According to South Korea’s Joint Chiefs of Staff (JCS), the launch was detected around 3:50 am local time from the Tongchang-ri site on the west coast of North Korea. The rocket’s path took it over the Yellow Sea, southwest of Jeju Island.
The South Korean military is “maintaining a full readiness posture” in “close cooperation with the US,” the JCS said.
North Korea routinely tests ballistic and cruise missiles without notifying the South or Japan. This time, however, Pyongyang had notified Tokyo that it was planning a “space launch vehicle” takeoff between Thursday and August 31, and designated three maritime danger zones ahead of time.
It was the second attempt by North Korea to put the Malligyong-1 military spy satellite into orbit. The first launch, at the end of May, resulted in failure after the “abnormal start” of the second-stage booster on the Chollima-1 rocket. The North Korean space agency said it would make another attempt in October, according to KCNA.
Meanwhile, South Korea and the US kicked off their annual Ulchi Freedom Shield (UFS) drills on Monday. The 11-day joint military exercise has been condemned by Pyongyang as rehearsal for invasion. The state-run media in Pyongyang claimed that the drills were making a “thermonuclear war” in the region more likely. Washington and Seoul, however, insist that their wargames are purely defensive.

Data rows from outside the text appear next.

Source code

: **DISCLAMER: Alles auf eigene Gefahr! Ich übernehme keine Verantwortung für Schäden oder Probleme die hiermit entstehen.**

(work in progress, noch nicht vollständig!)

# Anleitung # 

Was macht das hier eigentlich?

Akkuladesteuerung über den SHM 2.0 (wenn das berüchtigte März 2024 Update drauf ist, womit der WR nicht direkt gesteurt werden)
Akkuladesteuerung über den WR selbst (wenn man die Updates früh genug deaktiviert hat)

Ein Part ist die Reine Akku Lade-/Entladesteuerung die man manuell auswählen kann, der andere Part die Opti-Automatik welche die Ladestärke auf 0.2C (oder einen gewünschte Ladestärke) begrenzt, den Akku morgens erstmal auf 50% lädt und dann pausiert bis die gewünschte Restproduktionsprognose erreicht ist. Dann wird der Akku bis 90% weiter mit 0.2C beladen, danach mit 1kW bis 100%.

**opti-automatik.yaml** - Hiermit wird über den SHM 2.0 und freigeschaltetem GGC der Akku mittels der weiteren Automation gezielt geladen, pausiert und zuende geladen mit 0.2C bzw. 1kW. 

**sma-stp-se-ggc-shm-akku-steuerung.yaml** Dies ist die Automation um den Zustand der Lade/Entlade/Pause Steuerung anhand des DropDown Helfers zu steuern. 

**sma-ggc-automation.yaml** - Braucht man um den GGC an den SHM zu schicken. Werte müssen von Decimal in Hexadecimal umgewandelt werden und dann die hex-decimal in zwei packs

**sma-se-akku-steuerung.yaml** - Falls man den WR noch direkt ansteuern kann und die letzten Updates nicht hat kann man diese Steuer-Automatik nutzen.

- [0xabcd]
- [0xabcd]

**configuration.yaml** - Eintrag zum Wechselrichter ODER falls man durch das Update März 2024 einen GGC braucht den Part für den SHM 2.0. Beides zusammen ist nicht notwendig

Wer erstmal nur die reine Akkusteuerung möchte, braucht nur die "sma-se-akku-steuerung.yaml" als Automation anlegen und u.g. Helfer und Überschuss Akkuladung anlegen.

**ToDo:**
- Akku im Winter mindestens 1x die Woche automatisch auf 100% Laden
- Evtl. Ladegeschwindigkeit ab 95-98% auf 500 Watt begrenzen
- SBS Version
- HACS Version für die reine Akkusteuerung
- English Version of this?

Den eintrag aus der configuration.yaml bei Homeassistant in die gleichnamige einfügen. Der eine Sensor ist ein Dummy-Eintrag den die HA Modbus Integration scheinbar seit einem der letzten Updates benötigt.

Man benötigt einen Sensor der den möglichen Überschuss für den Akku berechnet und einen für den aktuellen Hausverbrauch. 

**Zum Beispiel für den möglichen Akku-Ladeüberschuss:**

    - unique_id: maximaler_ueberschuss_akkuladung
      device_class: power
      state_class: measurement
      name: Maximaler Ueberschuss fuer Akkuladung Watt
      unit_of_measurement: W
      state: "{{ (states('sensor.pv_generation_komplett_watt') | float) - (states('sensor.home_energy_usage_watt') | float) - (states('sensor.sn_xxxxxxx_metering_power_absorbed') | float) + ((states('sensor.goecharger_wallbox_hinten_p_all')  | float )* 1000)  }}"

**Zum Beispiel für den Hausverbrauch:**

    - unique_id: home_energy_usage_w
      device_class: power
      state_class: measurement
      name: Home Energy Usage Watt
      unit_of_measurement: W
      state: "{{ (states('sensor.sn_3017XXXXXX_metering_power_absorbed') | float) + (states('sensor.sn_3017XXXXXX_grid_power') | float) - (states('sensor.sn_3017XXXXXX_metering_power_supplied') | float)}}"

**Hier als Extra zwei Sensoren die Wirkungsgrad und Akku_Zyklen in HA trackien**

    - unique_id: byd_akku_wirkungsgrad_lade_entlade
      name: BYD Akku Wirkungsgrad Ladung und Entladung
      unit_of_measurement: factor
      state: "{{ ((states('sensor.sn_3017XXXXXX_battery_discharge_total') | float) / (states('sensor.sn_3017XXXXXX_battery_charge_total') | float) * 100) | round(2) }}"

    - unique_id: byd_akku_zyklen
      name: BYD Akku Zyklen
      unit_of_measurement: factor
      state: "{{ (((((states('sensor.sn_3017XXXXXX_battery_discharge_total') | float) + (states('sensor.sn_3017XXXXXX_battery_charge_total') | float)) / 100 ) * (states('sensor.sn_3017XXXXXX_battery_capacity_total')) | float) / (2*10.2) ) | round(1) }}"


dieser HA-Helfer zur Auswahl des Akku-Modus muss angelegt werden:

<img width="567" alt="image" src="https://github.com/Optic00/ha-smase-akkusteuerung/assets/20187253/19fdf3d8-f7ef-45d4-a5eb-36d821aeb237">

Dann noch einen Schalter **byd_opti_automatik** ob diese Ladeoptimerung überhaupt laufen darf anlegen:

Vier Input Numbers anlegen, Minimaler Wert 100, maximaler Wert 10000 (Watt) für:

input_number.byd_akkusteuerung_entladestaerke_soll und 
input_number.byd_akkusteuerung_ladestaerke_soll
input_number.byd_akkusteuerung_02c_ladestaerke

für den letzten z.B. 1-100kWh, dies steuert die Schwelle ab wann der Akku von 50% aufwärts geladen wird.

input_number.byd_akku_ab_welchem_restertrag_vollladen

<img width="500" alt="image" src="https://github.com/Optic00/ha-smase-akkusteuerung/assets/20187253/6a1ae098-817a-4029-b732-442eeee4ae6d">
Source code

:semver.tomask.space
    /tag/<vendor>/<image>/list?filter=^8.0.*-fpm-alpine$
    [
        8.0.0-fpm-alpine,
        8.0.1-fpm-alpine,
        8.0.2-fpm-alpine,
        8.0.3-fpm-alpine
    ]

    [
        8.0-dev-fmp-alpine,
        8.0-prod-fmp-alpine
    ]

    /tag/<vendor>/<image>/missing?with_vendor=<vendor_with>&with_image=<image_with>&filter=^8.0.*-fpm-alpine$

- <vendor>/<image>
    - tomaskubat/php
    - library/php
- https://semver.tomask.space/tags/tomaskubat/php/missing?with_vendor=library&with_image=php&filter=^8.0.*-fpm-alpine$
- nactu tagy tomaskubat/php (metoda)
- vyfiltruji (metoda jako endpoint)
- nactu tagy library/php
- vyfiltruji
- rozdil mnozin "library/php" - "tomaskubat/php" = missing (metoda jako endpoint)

A state of war still technically exists between Pyongyang on one side and Washington and Seoul on the other, since the 1953 armistice that ended the Korean War was never followed up by a peace treaty. The US has around 30,000 troops garrisoned in South Korea.
North Korea has accused Washington of plotting “regime change” in Pyongyang and not engaging in peace talks in good faith. It is not a question whether a nuclear war will break out on the peninsula, only who will start it and when, North Korean Defense Minister General Kang Sun-nam warned earlier this month.